Autism and Shutdown, Low Energy

I answer to my autism. I have to continually monitor my activities and interactions. I have to be aware and observation of the subtle signs of impending exhaustion, a heaviness in the limbs, mental sluggishness, slowed almost slurred speech and listlessness, not wanting to do anything but sit or lay down.
If I fail to acknowledge these first symptoms and continue my everyday activities, I fall into shutdown whereby I do the bare minimum of self care; I can sleep for over 20 hours a day for days at a time and I frequently fall into selective mutism and my verbal center stops working complete.
Autistic Shutdown, AS, to me, feels like a waking coma. I'm not helpless within myself but I am helpless in my ability to communicate and interact externally.
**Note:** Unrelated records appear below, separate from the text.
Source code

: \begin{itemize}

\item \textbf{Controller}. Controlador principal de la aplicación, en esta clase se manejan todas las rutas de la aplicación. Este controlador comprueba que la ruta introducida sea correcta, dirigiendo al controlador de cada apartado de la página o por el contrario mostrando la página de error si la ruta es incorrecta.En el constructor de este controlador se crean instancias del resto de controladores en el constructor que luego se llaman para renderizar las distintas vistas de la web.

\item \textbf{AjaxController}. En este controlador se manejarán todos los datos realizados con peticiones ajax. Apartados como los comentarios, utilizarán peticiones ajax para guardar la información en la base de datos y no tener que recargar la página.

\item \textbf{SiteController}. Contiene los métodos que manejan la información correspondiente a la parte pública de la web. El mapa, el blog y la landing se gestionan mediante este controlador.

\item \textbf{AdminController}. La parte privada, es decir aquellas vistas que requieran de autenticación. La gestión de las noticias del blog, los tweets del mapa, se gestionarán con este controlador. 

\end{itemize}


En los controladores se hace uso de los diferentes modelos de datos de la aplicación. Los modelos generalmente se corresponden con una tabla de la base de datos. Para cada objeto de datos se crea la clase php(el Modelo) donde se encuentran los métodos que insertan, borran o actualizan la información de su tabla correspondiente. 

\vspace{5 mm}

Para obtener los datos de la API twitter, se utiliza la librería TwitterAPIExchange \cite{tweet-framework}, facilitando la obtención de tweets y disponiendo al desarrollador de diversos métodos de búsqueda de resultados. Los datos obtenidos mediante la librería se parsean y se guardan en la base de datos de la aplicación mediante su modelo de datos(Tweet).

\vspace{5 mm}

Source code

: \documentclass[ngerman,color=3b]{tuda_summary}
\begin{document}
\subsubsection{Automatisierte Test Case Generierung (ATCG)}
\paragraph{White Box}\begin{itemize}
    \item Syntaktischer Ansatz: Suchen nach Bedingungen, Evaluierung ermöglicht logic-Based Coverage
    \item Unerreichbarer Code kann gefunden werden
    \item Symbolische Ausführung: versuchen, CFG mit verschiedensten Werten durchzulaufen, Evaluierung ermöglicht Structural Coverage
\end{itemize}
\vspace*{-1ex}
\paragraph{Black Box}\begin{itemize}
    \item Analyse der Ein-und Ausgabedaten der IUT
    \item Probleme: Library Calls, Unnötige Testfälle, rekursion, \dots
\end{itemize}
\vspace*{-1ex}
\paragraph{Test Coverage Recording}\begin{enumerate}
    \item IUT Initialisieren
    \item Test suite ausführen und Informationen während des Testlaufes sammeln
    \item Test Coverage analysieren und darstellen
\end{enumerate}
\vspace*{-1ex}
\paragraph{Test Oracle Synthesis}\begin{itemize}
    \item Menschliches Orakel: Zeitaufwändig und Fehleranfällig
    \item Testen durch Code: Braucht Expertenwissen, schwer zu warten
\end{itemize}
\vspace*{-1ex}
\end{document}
A low level prison without any bars and no one can see me, see my predicament.
I used to both fear and hate AS. I ran to doctors looking for answers to my days of fatigue. All tests come back normal. It wasn't until I found other autistics in fb groups that I realized AS is a very normal part of being an Autistic. Sigh. Just because it's normal doesn't make it any easy to acknowledge that I'm not always in control of my own life and what I want to do.
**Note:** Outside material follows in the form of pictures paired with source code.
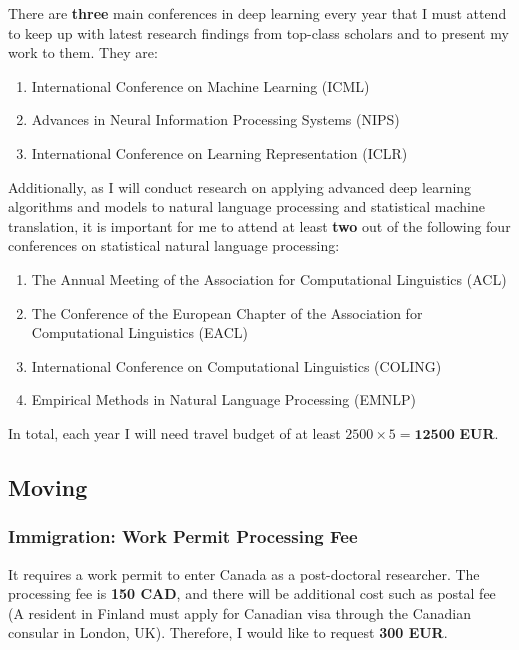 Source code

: \documentclass[11pt, oneside]{essay}
\begin{document}
There are \textbf{three} main conferences in deep learning every
year that I must attend to keep up with latest research findings
from top-class scholars and to present my work to them. They are:
\begin{enumerate}
    \item International Conference on Machine Learning (ICML)
    \item Advances in Neural Information Processing Systems (NIPS)
    \item International Conference on Learning Representation (ICLR)
\end{enumerate}

Additionally, as I will conduct research on applying advanced
deep learning algorithms and models to natural language
processing and statistical machine translation, it is important
for me to attend at least \textbf{two} out of the following four
conferences on statistical natural language processing:
\begin{enumerate}
    \item The Annual Meeting of the Association for Computational Linguistics (ACL)
    \item The Conference of the European Chapter of the
    Association for Computational Linguistics (EACL)
    \item International Conference on Computational Linguistics (COLING)
    \item Empirical Methods in Natural Language Processing (EMNLP)
\end{enumerate}

In total, each year I will need travel budget of at least $2500
\times 5 = \mathbf{12500}$ \textbf{EUR}.

\subsection{Moving}

\subsubsection{Immigration: Work Permit Processing Fee}

It requires a work permit to enter Canada as a post-doctoral
researcher. The processing fee is \textbf{150 CAD}, and
there will be additional cost such as postal fee (A
resident in Finland must apply for Canadian visa through the
Canadian consular in London, UK). Therefore, I would like to
request \textbf{300 EUR}.
\end{document}
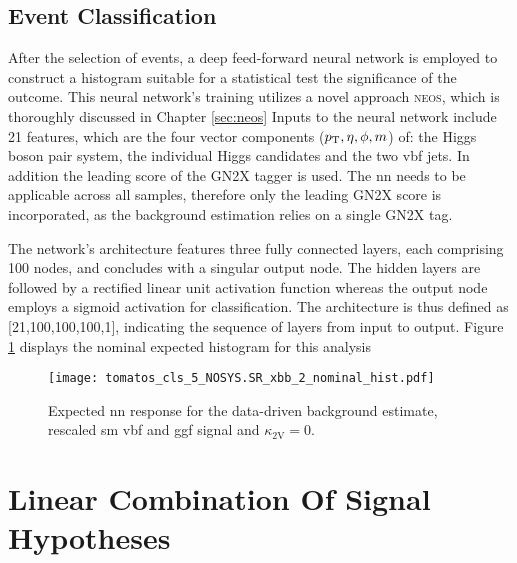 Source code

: \subsection{Event Classification}
After the selection of events, a deep feed-forward neural network is employed to construct a histogram suitable for a statistical test the significance of the outcome. This neural network's training utilizes a novel approach \textsc{neos}, which is thoroughly discussed in Chapter \ref{sec:neos} %
Inputs to the neural network include 21 features, which are the four vector components ($p_{\text{T}},\eta,\phi,m$) of: the Higgs boson pair system, the individual Higgs candidates and the two \ac{vbf} jets. In addition the leading score of the GN2X tagger is used. The \ac{nn} needs to be applicable across all samples, therefore only the leading GN2X score is incorporated, as the background estimation relies on a single GN2X tag.

The network's architecture features three fully connected layers, each comprising 100 nodes, and concludes with a singular output node. The hidden layers are followed by a rectified linear unit activation function whereas the output node employs a sigmoid activation for classification. The architecture is thus defined as [21,100,100,100,1], indicating the sequence of layers from input to output. Figure \ref{fig:nominal-hist} displays the nominal expected histogram for this analysis

\begin{figure}
    \centering
    \texttt{[image: tomatos\_cls\_5\_NOSYS.SR\_xbb\_2\_nominal\_hist.pdf]}
    \caption[]{Expected \ac{nn} response for the data-driven background estimate, rescaled \ac{sm}  \ac{vbf} and \ac{ggf} signal and $\kappa_\text{2V}=0$.}
    \label{fig:nominal-hist}
\end{figure}


\section{Linear Combination Of Signal Hypotheses}\label{sec:linear_combination}

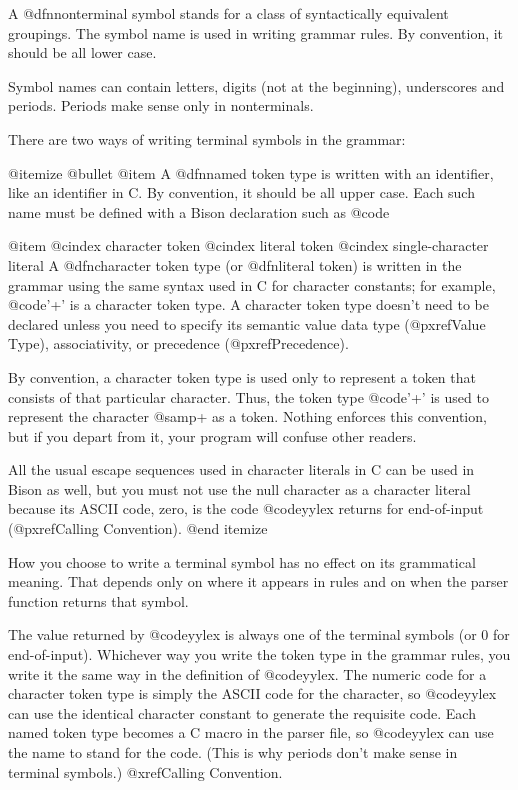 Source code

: {{{{{{{{{{{{{{{{{A @dfn{nonterminal symbol} stands for a class of syntactically equivalent
groupings.  The symbol name is used in writing grammar rules.  By convention,
it should be all lower case.

Symbol names can contain letters, digits (not at the beginning),
underscores and periods.  Periods make sense only in nonterminals.

There are two ways of writing terminal symbols in the grammar:

@itemize @bullet
@item
A @dfn{named token type} is written with an identifier, like an
identifier in C.  By convention, it should be all upper case.  Each
such name must be defined with a Bison declaration such as
@code{%

@item
@cindex character token
@cindex literal token
@cindex single-character literal
A @dfn{character token type} (or @dfn{literal token}) is written in
the grammar using the same syntax used in C for character constants;
for example, @code{'+'} is a character token type.  A character token
type doesn't need to be declared unless you need to specify its
semantic value data type (@pxref{Value Type}), associativity, or
precedence (@pxref{Precedence}).

By convention, a character token type is used only to represent a
token that consists of that particular character.  Thus, the token
type @code{'+'} is used to represent the character @samp{+} as a
token.  Nothing enforces this convention, but if you depart from it,
your program will confuse other readers.

All the usual escape sequences used in character literals in C can be
used in Bison as well, but you must not use the null character as a
character literal because its ASCII code, zero, is the code
@code{yylex} returns for end-of-input (@pxref{Calling Convention}).
@end itemize

How you choose to write a terminal symbol has no effect on its
grammatical meaning.  That depends only on where it appears in rules and
on when the parser function returns that symbol.

The value returned by @code{yylex} is always one of the terminal symbols
(or 0 for end-of-input).  Whichever way you write the token type in the
grammar rules, you write it the same way in the definition of @code{yylex}.
The numeric code for a character token type is simply the ASCII code for
the character, so @code{yylex} can use the identical character constant to
generate the requisite code.  Each named token type becomes a C macro in
the parser file, so @code{yylex} can use the name to stand for the code.
(This is why periods don't make sense in terminal symbols.)  @xref{Calling
Convention}.

}}}}}}}}}}}}}}}}}}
Big events, day trips, multiple appointments all have to be well thought out with lots of breaks and downtime. I need to keep track of every event and carefully schedule each appointment so that I'll have the maximum functionality, productivity and try and avoid the AS.
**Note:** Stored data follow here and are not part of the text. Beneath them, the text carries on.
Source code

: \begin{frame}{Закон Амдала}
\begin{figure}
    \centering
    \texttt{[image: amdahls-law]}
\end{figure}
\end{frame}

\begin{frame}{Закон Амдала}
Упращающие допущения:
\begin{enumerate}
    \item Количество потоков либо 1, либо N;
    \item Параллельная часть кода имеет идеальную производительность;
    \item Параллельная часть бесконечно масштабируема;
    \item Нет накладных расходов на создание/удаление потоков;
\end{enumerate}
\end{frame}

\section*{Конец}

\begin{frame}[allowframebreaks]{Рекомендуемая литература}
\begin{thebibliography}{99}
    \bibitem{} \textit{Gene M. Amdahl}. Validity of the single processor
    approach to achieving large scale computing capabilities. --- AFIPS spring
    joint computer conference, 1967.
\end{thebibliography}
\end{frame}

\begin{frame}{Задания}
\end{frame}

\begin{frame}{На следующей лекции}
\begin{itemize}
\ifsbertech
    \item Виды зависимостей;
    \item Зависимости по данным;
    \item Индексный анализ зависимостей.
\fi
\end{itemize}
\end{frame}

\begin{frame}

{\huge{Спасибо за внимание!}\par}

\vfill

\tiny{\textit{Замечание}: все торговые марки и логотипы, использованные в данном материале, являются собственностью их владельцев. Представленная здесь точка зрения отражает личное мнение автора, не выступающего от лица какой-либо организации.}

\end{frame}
It's taken me some serious self talk and time, that with age comes wisdom thingy, to accept the fact that this is simply who I am and a daily part of this autistic life. It's useless, counterproductive to hate or be upset with things I'm hardwired for and cannot change.
I accept that AS are a major factor in my waking life. It's just who I am.
I've even gotten better at helping people, friends understand it. I felt..gosh, embarrassed, ashamed, faulty maybe and I'd try and hide the AS as much as possible. Just the past week I've chosen to explain it...It Is Still hard to explain and acknowledge, a bit uncomfortable but that's cause I'm not used to talking about.
I guess the page has turned and this really is a new chapter...Accepting My Autistic Shutdowns.
I done good!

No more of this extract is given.